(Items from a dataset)
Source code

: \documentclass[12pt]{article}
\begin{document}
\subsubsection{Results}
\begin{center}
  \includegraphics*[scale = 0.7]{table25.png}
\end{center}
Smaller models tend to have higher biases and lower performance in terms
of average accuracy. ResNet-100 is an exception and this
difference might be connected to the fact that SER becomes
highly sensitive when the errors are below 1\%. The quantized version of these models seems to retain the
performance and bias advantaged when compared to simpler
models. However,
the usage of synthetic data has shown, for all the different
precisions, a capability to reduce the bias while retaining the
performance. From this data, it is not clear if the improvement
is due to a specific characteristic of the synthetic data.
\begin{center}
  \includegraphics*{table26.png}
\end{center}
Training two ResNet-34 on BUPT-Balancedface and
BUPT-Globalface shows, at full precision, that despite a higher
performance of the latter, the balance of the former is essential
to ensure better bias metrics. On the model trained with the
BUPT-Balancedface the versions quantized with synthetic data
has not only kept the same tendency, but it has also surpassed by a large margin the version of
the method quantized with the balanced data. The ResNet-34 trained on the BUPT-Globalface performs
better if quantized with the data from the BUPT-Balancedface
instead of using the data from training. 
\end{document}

#### What you are asked to do
Give every entry again, character for character.

#### Exercise response
Source code

: \documentclass[12pt]{article}
\begin{document}
\subsubsection{Results}
\begin{center}
  \includegraphics*[scale = 0.7]{table25.png}
\end{center}
Smaller models tend to have higher biases and lower performance in terms
of average accuracy. ResNet-100 is an exception and this
difference might be connected to the fact that SER becomes
highly sensitive when the errors are below 1\%. The quantized version of these models seems to retain the
performance and bias advantaged when compared to simpler
models. However,
the usage of synthetic data has shown, for all the different
precisions, a capability to reduce the bias while retaining the
performance. From this data, it is not clear if the improvement
is due to a specific characteristic of the synthetic data.
\begin{center}
  \includegraphics*{table26.png}
\end{center}
Training two ResNet-34 on BUPT-Balancedface and
BUPT-Globalface shows, at full precision, that despite a higher
performance of the latter, the balance of the former is essential
to ensure better bias metrics. On the model trained with the
BUPT-Balancedface the versions quantized with synthetic data
has not only kept the same tendency, but it has also surpassed by a large margin the version of
the method quantized with the balanced data. The ResNet-34 trained on the BUPT-Globalface performs
better if quantized with the data from the BUPT-Balancedface
instead of using the data from training. 
\end{document}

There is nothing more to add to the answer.